> _Task brief_
With the records as your source, report how many lines contain "книгой". Add no other words.

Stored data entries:
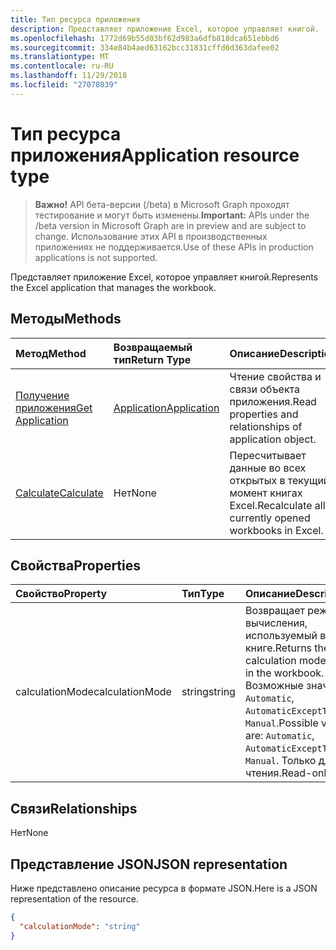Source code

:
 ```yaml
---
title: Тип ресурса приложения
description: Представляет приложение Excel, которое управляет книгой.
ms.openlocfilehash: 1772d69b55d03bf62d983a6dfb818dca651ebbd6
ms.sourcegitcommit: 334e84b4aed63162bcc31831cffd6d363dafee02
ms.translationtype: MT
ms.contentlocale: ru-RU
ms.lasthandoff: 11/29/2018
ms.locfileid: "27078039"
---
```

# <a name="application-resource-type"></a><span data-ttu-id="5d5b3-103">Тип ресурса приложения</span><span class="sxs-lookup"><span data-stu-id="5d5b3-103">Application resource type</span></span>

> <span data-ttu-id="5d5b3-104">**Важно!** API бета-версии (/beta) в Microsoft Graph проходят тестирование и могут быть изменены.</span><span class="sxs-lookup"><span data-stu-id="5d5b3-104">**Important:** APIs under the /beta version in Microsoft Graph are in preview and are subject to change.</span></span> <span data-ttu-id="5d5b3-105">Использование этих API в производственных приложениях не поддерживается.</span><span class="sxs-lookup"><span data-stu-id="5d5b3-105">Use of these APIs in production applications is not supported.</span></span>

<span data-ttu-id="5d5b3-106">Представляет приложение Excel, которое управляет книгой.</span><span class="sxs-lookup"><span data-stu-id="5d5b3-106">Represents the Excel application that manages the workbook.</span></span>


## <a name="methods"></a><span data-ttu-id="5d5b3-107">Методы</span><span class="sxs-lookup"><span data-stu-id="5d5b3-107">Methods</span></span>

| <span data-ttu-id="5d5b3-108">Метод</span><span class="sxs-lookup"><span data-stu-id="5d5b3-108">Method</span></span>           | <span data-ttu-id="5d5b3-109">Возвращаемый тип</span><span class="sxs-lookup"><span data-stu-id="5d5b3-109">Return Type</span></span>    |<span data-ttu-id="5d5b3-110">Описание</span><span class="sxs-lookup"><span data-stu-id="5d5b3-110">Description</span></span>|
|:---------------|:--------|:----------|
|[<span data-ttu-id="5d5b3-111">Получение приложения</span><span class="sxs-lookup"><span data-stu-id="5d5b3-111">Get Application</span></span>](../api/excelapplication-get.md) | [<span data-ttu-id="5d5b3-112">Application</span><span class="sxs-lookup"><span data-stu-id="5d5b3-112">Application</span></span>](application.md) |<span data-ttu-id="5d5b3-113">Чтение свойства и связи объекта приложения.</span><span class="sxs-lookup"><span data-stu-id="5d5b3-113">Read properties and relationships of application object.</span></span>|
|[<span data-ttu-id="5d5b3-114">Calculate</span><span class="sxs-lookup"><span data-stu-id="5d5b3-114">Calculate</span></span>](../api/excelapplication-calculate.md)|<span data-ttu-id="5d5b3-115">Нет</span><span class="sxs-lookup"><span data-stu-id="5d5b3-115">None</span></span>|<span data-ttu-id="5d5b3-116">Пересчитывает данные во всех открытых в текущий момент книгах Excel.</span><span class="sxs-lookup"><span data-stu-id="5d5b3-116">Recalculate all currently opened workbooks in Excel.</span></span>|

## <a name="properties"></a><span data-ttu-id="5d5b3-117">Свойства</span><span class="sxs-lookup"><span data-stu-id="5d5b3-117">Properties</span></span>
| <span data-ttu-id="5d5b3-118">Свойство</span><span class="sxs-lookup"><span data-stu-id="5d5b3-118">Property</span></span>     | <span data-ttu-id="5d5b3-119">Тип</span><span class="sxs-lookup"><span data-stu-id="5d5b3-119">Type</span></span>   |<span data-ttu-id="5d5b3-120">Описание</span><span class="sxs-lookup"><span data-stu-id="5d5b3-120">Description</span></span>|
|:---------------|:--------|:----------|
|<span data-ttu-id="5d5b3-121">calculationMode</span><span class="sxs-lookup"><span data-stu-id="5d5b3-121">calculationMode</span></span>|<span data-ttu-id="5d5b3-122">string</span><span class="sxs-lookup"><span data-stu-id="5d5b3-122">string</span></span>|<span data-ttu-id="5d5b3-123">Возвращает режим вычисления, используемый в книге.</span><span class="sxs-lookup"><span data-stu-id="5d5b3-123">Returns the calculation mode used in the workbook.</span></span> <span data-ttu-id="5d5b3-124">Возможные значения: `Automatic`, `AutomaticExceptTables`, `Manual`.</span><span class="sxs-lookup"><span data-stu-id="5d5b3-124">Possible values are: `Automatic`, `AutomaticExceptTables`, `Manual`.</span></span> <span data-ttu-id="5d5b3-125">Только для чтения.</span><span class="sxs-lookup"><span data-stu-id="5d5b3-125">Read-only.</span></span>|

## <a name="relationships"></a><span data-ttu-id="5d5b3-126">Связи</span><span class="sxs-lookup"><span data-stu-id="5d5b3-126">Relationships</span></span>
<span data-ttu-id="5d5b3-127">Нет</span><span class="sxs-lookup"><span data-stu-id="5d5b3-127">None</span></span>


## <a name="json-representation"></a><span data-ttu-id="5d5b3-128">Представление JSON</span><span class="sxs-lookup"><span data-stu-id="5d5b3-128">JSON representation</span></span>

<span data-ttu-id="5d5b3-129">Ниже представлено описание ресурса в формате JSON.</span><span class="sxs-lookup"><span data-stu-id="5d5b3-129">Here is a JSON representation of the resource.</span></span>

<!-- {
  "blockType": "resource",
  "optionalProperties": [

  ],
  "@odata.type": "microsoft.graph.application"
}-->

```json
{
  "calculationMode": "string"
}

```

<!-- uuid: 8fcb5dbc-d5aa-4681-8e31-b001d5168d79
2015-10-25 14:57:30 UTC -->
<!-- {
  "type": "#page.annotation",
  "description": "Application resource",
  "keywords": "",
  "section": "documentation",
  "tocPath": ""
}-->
* * *
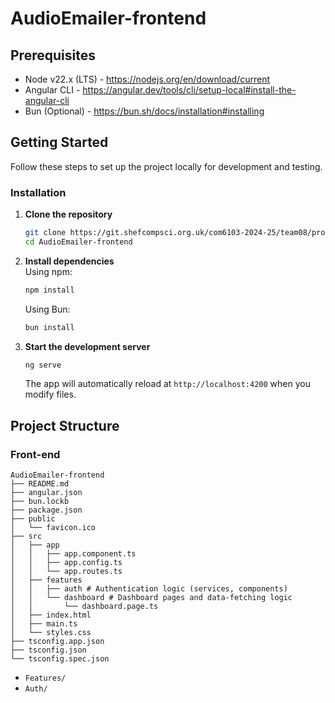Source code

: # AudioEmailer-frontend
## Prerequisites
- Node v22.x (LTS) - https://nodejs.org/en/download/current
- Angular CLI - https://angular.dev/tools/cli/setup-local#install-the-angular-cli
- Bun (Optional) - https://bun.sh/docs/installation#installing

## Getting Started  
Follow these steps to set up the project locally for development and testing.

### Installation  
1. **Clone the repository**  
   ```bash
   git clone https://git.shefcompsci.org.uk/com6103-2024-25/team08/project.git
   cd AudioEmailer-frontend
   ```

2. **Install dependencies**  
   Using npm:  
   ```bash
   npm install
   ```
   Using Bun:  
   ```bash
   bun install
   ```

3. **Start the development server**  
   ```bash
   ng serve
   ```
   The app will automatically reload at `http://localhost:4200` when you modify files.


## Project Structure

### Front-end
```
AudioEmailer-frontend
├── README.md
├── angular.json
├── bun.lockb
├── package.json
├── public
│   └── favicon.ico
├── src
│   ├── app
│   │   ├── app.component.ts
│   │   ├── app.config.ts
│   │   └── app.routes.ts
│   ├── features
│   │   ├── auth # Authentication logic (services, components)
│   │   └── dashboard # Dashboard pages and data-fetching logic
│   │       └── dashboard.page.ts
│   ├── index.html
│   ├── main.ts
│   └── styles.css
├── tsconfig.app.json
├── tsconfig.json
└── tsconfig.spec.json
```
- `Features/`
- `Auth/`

> _Answer for the task_
2